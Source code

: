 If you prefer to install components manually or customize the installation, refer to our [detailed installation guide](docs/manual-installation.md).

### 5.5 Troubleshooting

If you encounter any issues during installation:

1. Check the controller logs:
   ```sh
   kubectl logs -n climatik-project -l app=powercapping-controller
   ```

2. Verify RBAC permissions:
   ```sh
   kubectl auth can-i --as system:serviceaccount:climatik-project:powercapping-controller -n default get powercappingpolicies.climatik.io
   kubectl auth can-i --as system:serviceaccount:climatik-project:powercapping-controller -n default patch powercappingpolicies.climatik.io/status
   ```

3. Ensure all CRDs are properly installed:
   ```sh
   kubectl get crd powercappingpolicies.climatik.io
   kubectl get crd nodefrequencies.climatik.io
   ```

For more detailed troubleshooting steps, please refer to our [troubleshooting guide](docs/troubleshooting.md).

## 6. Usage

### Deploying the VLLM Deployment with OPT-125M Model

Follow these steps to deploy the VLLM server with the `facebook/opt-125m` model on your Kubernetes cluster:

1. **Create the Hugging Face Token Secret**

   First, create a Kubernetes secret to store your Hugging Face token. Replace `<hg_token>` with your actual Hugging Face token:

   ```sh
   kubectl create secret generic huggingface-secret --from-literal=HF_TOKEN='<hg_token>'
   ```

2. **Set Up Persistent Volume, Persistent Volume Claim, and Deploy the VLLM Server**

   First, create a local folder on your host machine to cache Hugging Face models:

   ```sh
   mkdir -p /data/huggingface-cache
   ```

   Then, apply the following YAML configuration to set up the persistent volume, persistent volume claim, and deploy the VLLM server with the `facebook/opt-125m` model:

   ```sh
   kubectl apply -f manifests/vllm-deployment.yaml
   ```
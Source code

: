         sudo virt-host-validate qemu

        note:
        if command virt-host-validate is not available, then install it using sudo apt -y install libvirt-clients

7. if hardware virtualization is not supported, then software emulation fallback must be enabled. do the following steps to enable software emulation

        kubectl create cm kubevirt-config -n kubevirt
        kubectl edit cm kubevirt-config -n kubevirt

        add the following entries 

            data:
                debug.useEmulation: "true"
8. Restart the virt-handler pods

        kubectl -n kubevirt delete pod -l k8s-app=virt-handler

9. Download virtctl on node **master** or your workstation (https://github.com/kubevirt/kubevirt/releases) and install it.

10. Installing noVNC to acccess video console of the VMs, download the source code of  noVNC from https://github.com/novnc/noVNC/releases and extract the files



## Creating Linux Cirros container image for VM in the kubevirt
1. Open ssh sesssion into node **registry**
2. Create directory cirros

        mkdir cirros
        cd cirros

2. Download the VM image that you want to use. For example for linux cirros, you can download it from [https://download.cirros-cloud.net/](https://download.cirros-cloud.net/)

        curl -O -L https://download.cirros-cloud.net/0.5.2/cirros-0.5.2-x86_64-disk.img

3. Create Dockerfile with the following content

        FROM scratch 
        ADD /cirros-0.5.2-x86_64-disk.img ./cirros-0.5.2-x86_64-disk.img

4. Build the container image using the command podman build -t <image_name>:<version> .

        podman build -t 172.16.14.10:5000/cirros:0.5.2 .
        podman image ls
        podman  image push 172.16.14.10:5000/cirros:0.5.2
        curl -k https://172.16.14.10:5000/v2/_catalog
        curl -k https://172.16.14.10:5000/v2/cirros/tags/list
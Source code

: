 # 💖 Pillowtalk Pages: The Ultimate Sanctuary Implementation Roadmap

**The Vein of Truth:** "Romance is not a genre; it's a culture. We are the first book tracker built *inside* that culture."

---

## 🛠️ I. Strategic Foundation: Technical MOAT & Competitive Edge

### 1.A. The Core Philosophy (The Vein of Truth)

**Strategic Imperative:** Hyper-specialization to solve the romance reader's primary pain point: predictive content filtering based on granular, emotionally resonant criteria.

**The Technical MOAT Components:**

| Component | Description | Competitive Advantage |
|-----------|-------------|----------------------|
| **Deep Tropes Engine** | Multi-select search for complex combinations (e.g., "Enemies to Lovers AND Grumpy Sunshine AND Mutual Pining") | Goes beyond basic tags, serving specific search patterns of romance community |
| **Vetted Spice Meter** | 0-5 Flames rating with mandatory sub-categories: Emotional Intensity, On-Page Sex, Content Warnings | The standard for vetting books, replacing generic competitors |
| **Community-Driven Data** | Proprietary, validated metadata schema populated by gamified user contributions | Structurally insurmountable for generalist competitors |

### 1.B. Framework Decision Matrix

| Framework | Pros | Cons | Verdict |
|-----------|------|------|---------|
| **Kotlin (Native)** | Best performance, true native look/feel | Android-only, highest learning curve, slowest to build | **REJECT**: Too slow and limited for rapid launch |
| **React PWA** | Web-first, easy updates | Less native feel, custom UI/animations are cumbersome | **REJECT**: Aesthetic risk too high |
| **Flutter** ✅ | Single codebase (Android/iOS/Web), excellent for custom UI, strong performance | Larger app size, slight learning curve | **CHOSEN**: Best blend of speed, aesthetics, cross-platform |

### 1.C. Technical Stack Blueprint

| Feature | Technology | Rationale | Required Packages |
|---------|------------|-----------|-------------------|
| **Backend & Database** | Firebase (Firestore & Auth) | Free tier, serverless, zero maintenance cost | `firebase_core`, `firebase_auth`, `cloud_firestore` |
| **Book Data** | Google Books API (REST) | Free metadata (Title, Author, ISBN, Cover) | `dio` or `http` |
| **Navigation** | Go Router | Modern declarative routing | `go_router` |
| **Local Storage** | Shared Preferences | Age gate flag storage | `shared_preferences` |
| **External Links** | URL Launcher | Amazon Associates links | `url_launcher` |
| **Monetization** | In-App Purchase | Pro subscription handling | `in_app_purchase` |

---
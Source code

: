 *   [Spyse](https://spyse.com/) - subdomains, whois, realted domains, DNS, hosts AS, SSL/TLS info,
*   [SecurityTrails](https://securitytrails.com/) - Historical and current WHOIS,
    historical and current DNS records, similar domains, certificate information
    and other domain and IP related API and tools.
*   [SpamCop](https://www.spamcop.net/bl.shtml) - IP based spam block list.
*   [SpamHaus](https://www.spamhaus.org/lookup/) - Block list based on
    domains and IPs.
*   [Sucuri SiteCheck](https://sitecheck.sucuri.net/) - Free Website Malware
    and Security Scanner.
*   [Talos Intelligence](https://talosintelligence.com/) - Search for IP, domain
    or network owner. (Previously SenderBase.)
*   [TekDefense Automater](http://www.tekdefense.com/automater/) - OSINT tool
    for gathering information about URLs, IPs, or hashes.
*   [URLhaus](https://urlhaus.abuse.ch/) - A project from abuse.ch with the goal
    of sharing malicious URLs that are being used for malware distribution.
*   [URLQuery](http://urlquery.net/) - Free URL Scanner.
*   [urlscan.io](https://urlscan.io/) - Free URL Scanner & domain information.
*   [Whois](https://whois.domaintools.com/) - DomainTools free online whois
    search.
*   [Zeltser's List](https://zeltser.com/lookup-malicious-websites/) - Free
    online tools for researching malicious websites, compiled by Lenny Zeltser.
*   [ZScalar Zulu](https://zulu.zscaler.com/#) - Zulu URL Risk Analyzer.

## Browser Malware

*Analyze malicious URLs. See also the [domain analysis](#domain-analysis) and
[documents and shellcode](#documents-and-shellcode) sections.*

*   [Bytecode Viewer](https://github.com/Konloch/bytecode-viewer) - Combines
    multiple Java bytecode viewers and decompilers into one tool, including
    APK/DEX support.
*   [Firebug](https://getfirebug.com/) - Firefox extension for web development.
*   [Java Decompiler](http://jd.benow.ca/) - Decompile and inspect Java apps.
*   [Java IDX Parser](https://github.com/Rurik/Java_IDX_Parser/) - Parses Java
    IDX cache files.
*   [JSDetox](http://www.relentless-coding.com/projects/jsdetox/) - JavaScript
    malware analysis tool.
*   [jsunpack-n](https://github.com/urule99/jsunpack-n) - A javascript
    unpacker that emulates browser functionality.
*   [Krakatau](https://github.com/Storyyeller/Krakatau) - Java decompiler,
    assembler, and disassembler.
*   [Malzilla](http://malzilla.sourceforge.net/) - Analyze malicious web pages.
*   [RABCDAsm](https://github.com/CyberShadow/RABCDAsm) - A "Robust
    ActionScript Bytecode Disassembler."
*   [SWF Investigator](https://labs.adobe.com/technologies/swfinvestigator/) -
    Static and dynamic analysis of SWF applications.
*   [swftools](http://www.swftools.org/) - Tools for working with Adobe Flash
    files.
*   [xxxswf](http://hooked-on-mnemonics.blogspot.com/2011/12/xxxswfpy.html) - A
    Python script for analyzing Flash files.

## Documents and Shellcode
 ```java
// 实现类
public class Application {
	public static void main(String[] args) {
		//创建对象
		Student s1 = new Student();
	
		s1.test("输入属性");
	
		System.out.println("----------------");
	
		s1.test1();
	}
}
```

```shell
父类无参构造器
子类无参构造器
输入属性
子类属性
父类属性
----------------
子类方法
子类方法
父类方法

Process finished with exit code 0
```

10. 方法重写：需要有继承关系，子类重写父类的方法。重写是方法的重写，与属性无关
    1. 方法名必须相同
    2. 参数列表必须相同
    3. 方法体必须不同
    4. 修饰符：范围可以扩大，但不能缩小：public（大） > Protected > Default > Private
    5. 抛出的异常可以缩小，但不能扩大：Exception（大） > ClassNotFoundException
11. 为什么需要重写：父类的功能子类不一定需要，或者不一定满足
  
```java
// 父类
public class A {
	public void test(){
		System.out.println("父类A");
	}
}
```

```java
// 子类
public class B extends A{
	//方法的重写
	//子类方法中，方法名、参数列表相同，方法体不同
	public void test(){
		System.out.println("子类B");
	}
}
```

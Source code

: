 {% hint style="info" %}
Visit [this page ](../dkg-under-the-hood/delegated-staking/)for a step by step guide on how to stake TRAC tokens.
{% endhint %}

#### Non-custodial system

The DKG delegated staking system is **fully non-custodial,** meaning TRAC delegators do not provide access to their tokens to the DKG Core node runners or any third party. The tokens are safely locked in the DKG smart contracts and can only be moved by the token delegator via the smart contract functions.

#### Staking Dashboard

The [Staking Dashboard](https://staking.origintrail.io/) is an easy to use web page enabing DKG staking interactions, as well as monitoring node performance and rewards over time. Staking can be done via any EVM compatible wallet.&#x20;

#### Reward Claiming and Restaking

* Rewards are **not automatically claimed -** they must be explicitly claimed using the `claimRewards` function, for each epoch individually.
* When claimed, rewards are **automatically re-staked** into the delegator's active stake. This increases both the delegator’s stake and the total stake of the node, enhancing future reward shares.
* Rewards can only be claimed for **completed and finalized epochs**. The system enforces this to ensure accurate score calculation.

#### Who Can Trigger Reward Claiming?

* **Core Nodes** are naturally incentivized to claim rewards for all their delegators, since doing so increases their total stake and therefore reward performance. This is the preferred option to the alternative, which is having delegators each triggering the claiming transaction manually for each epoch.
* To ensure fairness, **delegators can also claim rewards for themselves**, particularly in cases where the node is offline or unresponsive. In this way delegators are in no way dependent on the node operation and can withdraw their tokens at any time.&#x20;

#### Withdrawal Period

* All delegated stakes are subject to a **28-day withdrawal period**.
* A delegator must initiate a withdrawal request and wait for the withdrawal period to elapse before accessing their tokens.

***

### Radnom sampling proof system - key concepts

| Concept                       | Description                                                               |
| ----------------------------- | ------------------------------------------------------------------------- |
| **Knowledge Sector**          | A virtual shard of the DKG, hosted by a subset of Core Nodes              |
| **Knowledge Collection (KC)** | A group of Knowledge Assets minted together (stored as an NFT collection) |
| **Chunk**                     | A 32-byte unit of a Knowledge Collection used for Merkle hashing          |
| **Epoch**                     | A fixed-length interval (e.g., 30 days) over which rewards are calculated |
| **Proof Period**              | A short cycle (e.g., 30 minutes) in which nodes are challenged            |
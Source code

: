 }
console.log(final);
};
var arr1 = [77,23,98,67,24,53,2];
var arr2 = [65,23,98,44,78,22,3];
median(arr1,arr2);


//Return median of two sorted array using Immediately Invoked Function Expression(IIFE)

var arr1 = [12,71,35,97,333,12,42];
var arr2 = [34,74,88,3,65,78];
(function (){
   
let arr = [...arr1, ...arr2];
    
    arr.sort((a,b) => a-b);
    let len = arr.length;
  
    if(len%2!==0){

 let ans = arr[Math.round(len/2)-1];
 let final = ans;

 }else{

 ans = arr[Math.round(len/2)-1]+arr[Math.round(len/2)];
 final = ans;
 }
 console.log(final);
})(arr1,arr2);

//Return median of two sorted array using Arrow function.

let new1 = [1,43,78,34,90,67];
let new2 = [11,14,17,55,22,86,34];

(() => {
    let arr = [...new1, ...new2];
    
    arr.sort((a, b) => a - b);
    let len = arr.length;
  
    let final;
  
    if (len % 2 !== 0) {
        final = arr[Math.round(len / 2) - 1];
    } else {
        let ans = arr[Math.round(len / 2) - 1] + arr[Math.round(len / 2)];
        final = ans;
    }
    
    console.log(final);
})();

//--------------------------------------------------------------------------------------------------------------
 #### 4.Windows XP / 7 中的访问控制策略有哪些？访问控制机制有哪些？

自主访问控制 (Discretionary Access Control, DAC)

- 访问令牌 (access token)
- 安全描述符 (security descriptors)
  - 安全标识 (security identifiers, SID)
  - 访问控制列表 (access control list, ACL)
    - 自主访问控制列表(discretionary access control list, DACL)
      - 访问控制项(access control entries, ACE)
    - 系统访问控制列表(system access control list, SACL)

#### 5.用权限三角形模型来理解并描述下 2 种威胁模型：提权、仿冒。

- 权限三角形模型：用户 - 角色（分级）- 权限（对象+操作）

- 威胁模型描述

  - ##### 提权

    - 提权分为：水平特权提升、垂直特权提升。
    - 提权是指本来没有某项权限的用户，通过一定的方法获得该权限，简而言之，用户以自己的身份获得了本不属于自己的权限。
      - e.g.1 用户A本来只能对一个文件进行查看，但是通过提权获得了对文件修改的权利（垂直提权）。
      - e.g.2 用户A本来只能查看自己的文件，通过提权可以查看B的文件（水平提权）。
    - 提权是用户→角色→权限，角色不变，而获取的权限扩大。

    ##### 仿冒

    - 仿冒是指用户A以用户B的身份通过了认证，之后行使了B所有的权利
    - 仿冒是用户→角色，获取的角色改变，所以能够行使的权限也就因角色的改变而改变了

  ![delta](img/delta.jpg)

== TASK REQUIREMENTS ==
Nothing but the lines from the first line of the data through the line with "If you encounter" should be returned, exactly as they appear, both ends included.

== TASK RESPONSE ==
Source code

: If you prefer to install components manually or customize the installation, refer to our [detailed installation guide](docs/manual-installation.md).

### 5.5 Troubleshooting

If you encounter any issues during installation:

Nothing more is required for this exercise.